The protests we’ve seen against police, i.e., occupying storm troopers, are an understandable, even obligatory response of Black people, borne of self-preservation.
But also I’m sorry to say it’s open to question how much Black lives indeed matter to Black communities.
Where is the outraged sense of self-preservation when we are under attack by our own, as we have been for years in a veritable cancer destructively crippling our communities?
George Floyd, this era’s Rodney King, prompted a coast-to-coast reckoning that lasted from May 2020 until Derek Chauvin’s recent conviction, and hopefully beyond. We have yet to see such a committed crusade supporting victims of — and determination to end — Black violence against our own.
We are discouraged from talking about “Black-on-Black crime,” which will yield howls of protest and condemnations of racism. It wasn’t always thus: A special 1979 issue of Ebony Magazine said bluntly, “Black on black crime has reached a critical level.” More Black Americans were murdered in their own communities in 1977 than the upwards of 7,000 who died in the Vietnam War, Ebony reported at the time.
The 1980s gave us the advent of gangs trafficking in crack. By 1993, the Rev. Jesse Jackson was saying “Violent crime is tearing us apart. It seems to have had an even worse effect on young African-American males.”
A problem with this toxic debate is that everyone assumes that if we talk about violence in Black communities, we are laying blame there.
In that special issue, however, Ebony goes on to assert, “Such underlying causes of crime as racism and oppression manifest in high unemployment rates, drug addiction, the breakdown of the urban family and an unjust criminal justice system [whereby] the prison system serves as a training ground for further crime.”
More recently, scholars like Elliott Currie have shown the structural, systemic, economic and racist roots of violence in Black communities.
None of that matters to Twin Cities families of 6-year old Aniya Allen, or 9-year old Trinity Ottoson-Smith, who died over the weekend after being shot while jumping on a trampoline two weeks before. Or, for that matter, tell it to the loved ones of Nia Black, 23, an Aveda School graduate whose Brooklyn Black LLC, helped fledgling entrepreneurs gain their footing and get off to a good start. Killed in June 2020.
As ever before, people are trying. Al Flowers of the Minnesota Safe Streets coalition created the Tarvanisha B. Boyd Be Better Foundation in 2019, following the shooting death of his 24-year-old daughter Tarvanisha Boyd during an argument in her Georgia home.
Then-Minnesota state Sen. Jeff Hayden, whose own 25-year-old sister was shot dead by crossfire between rival street gangs, was keynote speaker for the launch event at Sabathani Community Center. Cindy Booker, Sabathani president at the time, donated the space, her father having lost his life to violence.

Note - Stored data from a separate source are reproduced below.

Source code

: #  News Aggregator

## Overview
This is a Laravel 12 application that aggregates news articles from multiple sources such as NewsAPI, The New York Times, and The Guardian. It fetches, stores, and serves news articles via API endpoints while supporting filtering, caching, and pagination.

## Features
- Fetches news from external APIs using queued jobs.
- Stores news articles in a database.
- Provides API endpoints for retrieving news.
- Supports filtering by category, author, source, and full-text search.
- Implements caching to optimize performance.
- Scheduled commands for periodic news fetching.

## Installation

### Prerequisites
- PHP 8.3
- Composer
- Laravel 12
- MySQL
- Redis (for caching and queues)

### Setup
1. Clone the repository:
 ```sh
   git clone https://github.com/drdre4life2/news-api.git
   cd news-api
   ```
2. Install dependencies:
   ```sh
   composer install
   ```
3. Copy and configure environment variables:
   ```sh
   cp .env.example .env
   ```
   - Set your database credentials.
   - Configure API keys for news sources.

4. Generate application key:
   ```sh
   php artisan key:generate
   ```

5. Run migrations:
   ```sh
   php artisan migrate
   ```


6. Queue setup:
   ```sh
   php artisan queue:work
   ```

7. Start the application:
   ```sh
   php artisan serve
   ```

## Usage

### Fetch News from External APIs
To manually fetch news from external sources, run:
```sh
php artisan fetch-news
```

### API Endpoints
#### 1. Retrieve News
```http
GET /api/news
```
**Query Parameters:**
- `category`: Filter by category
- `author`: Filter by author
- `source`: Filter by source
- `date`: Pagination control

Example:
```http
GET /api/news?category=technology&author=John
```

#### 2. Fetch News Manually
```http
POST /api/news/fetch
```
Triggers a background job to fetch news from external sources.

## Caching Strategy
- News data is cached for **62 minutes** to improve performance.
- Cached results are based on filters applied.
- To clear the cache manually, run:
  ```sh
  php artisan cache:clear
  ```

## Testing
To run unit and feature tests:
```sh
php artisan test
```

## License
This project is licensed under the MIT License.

Barely a hundred people attended, most of them friends and family of the organizers. Hayden’s comments were crushing: “If this was a case of police shooting someone, the place would be packed, the media would be here. When it’s us who kills us, somehow that doesn’t rise to the level of us caring about us.”
Much as society is responsible for Black folk having it hard, we are nonetheless accountable for our behavior. At the very least, it’s our duty to raise as much hell over our own people savaging our communities as we do over police misconduct. The complacency is unconscionable.